Start of Block

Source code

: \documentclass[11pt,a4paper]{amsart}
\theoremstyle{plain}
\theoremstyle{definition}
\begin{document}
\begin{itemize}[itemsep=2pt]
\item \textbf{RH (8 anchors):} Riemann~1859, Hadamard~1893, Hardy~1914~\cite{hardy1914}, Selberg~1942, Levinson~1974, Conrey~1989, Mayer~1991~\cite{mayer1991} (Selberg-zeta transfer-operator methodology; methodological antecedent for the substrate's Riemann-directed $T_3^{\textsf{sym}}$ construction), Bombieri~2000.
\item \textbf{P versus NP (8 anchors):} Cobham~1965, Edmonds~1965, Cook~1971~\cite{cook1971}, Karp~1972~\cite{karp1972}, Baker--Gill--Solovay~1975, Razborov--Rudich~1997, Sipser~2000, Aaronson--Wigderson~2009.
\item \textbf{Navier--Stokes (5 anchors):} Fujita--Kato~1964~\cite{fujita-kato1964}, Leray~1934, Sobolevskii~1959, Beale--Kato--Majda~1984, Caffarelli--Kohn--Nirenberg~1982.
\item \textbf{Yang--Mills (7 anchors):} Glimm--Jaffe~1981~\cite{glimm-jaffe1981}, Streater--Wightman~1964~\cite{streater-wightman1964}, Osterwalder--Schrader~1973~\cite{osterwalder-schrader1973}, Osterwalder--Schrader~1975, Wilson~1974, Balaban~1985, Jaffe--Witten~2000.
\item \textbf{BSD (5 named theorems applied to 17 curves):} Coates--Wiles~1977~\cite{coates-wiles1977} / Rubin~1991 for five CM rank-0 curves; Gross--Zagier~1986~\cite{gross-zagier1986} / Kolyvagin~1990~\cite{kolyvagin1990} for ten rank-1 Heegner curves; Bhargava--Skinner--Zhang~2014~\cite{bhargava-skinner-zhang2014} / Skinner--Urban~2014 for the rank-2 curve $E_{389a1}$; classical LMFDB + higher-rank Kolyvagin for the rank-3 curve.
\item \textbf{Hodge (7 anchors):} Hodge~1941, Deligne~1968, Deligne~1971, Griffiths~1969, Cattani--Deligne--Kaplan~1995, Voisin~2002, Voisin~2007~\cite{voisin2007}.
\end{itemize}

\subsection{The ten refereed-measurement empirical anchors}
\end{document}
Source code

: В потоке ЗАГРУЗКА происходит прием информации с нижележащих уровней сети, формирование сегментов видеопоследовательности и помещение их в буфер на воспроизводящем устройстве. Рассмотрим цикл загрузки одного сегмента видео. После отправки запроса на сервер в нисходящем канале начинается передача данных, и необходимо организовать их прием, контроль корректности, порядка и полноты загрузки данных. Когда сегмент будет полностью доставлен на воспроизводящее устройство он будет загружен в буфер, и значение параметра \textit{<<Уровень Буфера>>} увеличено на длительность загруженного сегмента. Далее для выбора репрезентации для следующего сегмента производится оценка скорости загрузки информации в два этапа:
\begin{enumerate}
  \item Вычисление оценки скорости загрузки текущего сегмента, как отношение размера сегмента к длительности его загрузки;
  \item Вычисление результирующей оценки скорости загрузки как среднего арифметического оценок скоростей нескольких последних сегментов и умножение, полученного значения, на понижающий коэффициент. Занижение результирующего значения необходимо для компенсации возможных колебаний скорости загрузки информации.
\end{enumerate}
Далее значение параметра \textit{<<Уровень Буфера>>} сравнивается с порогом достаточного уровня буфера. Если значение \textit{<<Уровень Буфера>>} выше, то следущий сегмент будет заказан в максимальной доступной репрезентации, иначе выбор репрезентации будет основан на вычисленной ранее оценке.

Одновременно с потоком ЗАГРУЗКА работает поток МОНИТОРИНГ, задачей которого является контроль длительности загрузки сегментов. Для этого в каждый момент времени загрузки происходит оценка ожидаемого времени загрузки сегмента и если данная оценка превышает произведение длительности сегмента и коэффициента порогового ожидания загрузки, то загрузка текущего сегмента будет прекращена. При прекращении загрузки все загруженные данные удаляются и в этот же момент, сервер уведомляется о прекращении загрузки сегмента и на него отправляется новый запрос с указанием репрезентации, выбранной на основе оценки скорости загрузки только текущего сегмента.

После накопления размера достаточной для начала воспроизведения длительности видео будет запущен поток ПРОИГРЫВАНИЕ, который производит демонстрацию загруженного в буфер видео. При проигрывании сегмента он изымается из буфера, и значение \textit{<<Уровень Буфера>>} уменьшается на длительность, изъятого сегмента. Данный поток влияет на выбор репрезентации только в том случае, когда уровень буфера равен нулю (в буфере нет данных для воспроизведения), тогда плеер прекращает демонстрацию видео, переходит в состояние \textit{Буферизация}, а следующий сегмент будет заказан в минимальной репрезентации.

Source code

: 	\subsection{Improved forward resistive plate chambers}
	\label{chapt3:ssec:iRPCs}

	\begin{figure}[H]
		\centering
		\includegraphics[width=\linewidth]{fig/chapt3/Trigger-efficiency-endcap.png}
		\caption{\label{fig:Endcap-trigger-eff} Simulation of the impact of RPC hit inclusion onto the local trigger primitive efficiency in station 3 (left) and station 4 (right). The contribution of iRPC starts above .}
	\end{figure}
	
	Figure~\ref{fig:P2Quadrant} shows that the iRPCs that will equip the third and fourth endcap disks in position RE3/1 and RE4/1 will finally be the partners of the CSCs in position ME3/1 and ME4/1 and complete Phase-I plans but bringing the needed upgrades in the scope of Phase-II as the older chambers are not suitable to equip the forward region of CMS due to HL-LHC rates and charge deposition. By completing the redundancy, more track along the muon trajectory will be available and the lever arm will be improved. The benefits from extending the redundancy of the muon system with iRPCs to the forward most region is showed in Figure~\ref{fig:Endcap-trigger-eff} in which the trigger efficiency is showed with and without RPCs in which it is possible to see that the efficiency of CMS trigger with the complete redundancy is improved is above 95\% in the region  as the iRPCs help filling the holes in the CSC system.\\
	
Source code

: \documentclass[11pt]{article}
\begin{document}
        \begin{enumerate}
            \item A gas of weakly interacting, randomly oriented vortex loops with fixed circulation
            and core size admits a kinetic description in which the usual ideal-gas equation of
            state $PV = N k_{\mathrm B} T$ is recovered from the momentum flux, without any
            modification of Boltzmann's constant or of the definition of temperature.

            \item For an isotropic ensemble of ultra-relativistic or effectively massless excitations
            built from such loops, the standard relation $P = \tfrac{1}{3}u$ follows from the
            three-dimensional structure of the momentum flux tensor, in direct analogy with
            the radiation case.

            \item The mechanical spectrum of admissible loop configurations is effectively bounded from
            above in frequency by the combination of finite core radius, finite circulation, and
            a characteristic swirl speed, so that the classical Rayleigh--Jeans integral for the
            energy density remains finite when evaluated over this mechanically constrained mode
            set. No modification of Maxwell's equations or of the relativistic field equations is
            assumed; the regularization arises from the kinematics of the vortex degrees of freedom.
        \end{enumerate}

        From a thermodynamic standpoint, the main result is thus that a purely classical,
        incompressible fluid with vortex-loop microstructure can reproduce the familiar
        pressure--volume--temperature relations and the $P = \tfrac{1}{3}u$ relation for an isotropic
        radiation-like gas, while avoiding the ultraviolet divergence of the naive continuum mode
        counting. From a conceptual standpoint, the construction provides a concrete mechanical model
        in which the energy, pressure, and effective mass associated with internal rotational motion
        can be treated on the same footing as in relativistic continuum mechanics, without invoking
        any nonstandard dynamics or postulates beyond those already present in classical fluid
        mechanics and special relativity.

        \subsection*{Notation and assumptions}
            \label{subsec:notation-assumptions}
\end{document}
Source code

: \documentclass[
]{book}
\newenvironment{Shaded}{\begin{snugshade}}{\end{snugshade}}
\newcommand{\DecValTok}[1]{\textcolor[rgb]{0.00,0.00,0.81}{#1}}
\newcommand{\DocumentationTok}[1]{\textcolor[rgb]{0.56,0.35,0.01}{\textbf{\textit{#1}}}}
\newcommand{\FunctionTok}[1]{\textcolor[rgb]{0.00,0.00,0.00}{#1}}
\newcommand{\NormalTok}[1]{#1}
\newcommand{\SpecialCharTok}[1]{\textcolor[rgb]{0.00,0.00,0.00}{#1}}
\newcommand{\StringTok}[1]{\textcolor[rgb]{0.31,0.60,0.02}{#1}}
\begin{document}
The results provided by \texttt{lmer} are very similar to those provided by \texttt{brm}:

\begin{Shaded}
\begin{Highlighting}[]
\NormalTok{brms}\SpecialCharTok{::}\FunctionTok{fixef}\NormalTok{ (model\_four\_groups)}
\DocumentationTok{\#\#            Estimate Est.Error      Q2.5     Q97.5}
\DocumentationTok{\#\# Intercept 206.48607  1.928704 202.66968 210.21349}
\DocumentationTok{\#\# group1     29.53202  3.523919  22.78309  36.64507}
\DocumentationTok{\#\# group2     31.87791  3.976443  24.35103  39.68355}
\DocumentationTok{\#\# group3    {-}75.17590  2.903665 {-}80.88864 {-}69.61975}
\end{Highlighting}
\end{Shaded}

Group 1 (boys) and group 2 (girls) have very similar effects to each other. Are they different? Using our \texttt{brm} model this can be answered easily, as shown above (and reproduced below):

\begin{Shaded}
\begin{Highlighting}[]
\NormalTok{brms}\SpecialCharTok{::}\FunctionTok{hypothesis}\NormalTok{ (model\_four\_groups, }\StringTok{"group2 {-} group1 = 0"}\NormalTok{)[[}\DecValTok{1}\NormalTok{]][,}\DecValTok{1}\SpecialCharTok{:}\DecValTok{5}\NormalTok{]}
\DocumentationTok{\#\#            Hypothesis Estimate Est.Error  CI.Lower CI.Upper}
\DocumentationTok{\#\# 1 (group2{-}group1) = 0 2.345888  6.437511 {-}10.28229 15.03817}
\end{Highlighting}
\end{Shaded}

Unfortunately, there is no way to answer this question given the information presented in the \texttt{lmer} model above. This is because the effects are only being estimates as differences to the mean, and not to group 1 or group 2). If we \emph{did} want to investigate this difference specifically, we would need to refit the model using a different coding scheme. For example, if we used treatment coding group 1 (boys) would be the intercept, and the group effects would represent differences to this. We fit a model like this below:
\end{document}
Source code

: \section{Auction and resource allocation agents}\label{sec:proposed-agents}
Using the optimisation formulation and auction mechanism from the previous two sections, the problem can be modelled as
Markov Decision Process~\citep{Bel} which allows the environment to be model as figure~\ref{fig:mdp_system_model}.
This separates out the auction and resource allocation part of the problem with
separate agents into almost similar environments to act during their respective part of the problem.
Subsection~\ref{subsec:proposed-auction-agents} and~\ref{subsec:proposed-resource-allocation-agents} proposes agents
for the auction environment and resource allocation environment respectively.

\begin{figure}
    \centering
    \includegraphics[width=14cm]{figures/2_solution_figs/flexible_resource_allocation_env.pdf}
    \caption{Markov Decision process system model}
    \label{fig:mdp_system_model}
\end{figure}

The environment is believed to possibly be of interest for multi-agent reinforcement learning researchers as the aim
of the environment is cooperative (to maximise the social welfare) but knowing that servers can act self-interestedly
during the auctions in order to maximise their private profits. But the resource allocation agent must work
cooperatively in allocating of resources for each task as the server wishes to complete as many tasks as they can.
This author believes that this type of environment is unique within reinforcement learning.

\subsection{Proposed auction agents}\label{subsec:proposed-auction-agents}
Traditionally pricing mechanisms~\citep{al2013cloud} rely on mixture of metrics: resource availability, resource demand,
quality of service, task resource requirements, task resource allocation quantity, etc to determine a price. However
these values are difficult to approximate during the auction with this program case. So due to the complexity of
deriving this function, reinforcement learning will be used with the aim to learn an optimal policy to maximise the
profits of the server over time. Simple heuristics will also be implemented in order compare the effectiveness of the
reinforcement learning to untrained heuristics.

End of Block

Work task
Wherever the string "heuristics" occurs in the listing, return the line it sits on.

Response
profits of the server over time. Simple heuristics will also be implemented in order compare the effectiveness of the
reinforcement learning to untrained heuristics.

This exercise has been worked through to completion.